TRY IT
Tally the lines below that include "need" and give only the total.

(Stored data entries)
★ ★ ★ ★ ★ ★ ★

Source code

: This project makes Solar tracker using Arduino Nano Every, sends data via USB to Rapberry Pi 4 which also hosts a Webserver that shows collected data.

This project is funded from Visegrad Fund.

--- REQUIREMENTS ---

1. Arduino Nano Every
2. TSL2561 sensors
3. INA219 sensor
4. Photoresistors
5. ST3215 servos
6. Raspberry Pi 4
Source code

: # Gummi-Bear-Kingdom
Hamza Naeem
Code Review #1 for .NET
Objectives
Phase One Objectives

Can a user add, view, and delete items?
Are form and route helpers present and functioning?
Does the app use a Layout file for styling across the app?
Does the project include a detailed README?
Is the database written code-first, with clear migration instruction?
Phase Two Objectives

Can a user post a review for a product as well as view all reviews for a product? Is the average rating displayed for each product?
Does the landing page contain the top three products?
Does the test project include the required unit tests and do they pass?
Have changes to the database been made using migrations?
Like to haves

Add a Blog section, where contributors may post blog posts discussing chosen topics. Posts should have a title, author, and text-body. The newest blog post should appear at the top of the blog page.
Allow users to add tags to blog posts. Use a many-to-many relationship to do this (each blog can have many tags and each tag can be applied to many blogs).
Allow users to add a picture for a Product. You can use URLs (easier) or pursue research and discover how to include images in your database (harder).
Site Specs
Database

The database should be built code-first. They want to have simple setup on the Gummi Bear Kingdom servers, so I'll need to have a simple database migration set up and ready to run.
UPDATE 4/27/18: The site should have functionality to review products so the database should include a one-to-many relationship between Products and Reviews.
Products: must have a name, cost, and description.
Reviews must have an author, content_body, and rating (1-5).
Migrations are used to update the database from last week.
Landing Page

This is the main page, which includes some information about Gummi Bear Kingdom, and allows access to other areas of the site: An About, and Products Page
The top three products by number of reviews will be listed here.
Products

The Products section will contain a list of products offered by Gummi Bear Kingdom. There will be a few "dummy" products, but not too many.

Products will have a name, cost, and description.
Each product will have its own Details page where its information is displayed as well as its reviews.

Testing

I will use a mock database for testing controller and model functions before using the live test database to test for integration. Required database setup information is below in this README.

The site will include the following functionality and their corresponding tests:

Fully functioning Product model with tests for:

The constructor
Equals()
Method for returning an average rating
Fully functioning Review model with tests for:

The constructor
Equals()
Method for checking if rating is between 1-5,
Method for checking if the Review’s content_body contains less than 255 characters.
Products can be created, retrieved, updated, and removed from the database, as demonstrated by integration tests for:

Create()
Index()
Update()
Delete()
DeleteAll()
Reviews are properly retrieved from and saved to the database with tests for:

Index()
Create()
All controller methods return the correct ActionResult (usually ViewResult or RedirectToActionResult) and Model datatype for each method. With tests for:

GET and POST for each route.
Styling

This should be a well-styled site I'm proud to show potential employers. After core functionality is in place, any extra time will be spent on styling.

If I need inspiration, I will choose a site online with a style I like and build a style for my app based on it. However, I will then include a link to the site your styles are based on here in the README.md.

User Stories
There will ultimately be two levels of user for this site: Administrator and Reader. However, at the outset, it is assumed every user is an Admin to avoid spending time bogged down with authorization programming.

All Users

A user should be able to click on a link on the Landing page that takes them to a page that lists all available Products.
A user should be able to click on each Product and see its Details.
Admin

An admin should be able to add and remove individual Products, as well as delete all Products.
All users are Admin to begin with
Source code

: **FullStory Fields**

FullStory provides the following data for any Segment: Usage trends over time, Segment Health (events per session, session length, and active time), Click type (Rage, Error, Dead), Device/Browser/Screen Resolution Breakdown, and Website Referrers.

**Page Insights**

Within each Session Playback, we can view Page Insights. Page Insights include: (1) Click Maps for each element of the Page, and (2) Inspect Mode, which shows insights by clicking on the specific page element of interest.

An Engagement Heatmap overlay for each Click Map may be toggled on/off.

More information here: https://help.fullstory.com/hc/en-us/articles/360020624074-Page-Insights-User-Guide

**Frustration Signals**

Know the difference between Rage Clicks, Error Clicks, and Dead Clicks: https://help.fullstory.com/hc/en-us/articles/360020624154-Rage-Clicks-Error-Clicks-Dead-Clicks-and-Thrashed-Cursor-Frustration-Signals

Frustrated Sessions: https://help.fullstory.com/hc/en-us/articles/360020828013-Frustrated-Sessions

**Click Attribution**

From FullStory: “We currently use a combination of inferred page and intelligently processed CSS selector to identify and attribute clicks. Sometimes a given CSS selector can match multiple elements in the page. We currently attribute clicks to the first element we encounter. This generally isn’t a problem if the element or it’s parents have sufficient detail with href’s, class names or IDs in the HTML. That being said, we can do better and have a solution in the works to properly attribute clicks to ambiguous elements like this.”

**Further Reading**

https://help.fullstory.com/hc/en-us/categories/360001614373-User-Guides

★ ★ ★ ★ ★ ★ ★

EXERCISE OUTPUT
2